▶ [TRY IT]: Look through the records below, and whenever a line contains "instead", copy it.

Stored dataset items

=-=-=

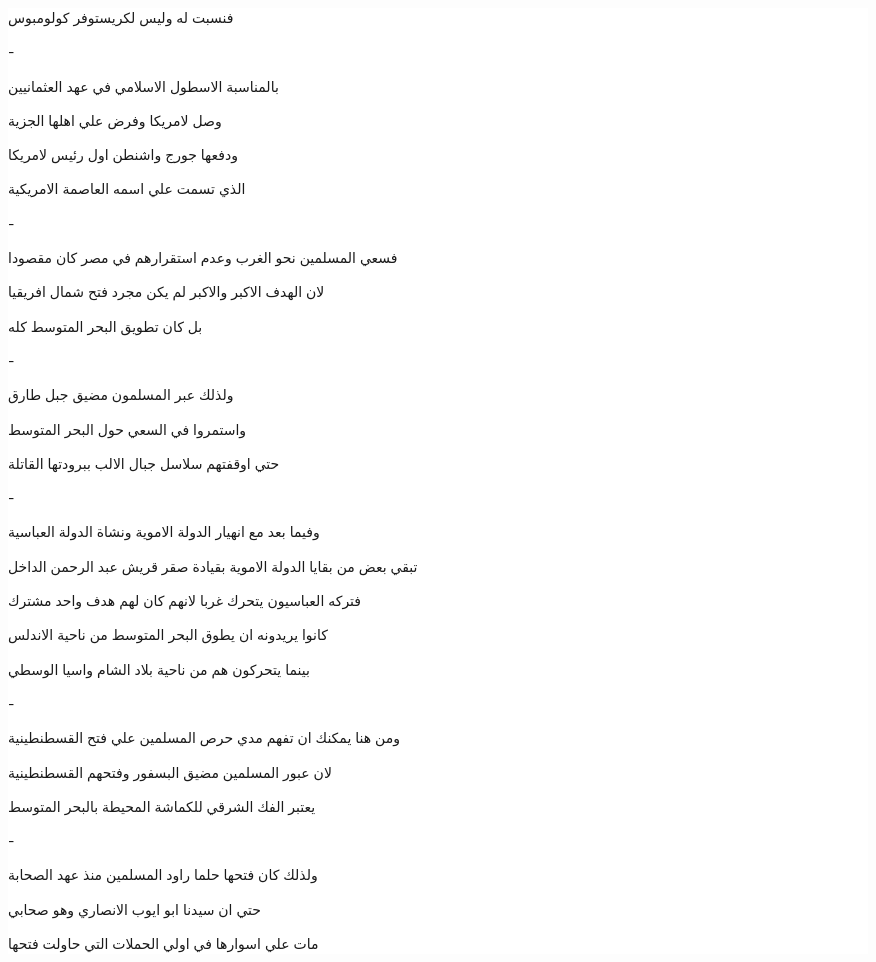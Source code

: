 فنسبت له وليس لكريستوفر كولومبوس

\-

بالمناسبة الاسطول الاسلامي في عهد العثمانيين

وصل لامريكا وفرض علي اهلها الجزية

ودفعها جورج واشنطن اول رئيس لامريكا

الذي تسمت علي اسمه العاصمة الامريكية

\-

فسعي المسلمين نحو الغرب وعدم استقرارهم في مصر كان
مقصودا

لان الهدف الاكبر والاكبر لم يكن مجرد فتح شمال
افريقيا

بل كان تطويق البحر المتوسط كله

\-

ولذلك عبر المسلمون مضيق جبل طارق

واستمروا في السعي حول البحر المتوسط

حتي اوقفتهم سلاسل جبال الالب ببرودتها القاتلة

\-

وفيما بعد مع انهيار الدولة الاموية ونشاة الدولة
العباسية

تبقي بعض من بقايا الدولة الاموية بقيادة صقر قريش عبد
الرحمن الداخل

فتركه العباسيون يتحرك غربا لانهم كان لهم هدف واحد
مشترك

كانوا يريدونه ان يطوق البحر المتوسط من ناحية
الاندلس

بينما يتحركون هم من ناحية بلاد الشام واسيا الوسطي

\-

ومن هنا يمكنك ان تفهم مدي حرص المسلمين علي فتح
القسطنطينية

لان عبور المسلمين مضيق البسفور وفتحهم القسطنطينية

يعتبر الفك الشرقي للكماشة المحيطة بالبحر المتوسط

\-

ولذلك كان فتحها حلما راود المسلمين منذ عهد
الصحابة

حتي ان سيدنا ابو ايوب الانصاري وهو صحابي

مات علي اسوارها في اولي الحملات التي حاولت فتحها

=-=-=

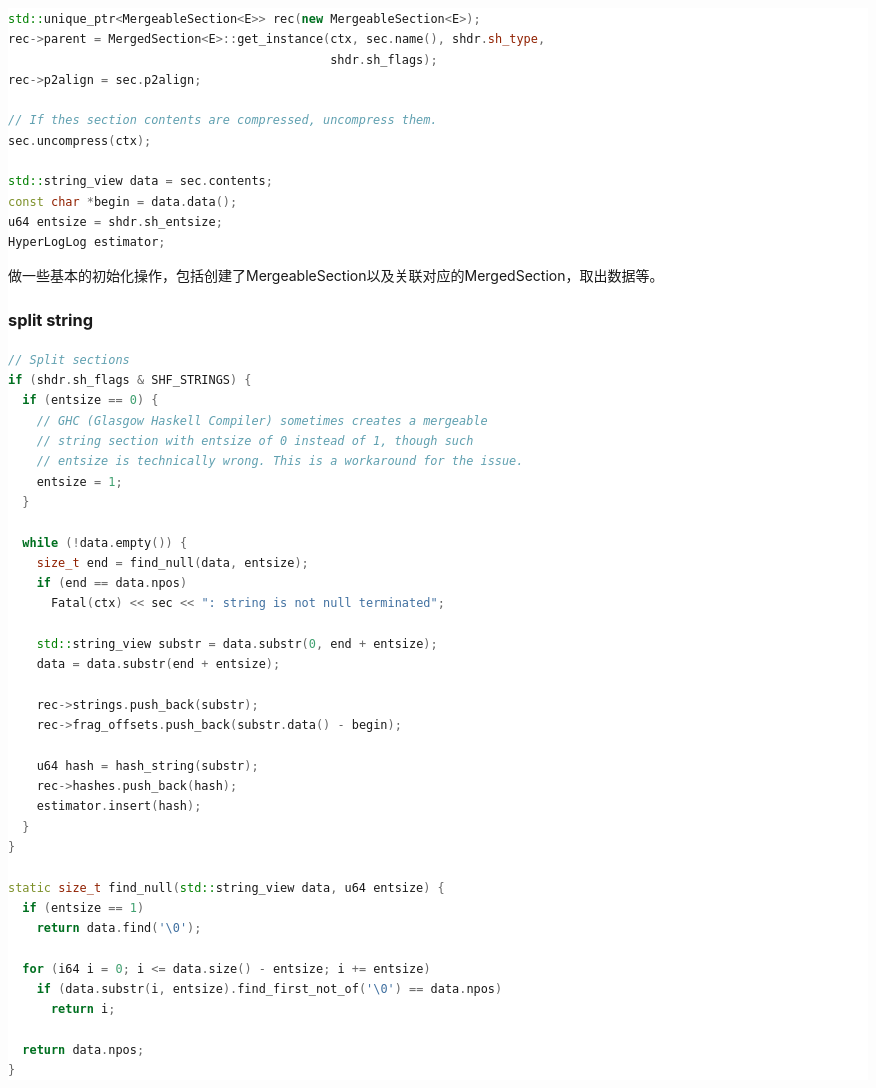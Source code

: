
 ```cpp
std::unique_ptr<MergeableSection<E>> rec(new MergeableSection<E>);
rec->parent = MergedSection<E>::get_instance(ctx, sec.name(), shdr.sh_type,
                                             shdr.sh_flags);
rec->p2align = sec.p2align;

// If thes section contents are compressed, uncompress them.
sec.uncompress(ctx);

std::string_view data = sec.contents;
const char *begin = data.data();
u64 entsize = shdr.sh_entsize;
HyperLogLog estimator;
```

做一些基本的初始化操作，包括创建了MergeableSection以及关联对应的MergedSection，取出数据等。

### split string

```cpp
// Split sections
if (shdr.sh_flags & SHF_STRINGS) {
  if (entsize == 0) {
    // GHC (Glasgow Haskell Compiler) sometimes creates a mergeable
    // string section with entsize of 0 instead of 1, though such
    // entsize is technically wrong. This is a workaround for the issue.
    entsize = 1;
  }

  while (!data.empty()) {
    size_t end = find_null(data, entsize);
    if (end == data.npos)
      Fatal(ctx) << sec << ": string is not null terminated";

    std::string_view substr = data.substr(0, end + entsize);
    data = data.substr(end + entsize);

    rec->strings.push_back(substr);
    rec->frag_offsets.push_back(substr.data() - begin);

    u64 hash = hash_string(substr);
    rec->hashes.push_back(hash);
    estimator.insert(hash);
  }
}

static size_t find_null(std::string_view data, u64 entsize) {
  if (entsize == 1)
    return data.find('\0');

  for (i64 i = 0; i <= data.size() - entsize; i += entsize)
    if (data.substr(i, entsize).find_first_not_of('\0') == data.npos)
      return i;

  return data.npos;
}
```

=-=-=

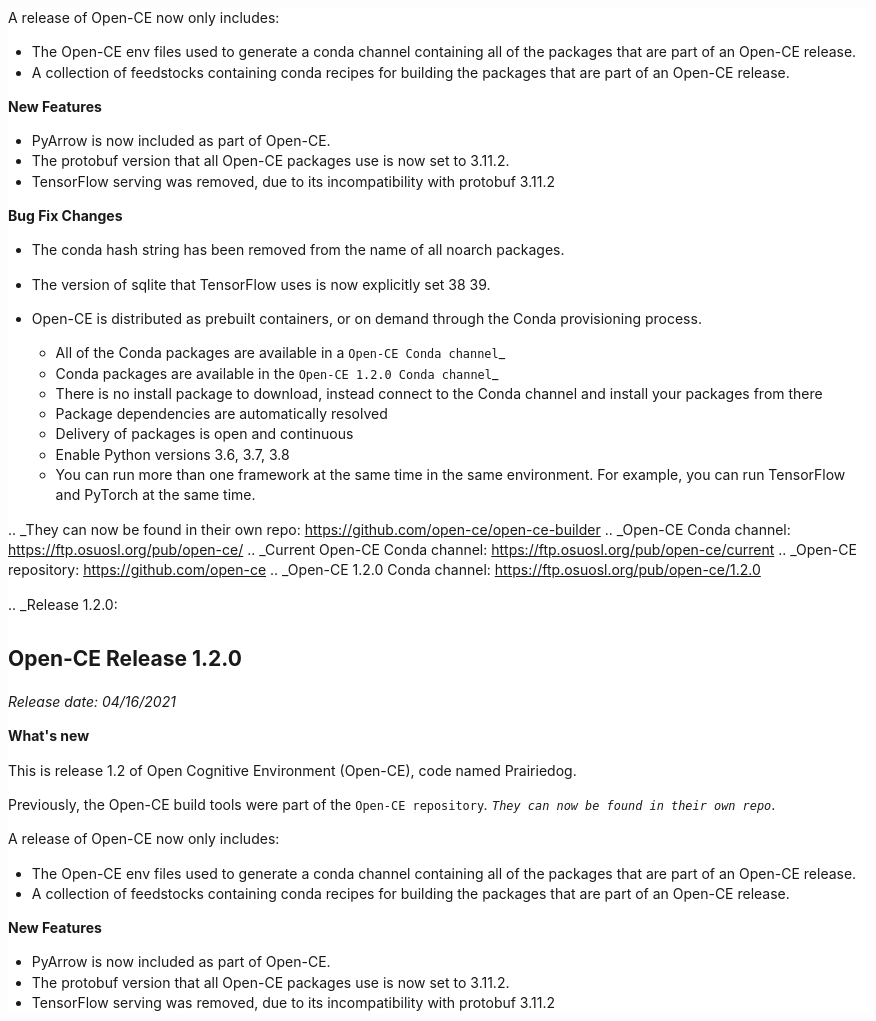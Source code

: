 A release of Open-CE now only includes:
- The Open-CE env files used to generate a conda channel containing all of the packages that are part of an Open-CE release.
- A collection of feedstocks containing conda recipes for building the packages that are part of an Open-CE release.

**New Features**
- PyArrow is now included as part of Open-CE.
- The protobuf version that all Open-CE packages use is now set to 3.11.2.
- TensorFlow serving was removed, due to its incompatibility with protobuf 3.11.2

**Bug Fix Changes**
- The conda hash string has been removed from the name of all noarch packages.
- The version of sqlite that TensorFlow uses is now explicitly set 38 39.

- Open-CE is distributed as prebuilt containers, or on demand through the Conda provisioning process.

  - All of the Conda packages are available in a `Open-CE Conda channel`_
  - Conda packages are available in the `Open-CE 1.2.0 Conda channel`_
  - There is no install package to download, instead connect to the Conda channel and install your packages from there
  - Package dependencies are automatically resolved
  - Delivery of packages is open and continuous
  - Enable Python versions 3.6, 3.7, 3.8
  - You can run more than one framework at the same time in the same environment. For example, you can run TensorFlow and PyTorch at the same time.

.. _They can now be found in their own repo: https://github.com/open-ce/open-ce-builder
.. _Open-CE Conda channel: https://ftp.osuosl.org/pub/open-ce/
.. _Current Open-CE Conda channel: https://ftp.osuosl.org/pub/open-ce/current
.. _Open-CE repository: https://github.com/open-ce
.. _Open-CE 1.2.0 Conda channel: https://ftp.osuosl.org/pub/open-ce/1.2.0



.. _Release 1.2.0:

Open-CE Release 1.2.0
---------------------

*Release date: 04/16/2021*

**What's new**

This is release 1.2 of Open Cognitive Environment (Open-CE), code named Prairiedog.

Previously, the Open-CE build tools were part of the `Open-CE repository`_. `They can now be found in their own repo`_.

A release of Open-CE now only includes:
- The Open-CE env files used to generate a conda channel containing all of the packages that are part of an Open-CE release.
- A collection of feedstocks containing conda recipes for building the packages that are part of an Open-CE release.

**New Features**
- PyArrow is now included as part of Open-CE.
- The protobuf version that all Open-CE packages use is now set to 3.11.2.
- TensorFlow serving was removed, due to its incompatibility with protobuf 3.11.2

=-=-=

▶ [ANSWER TO THIS PROBLEM]:
    // string section with entsize of 0 instead of 1, though such
  - There is no install package to download, instead connect to the Conda channel and install your packages from there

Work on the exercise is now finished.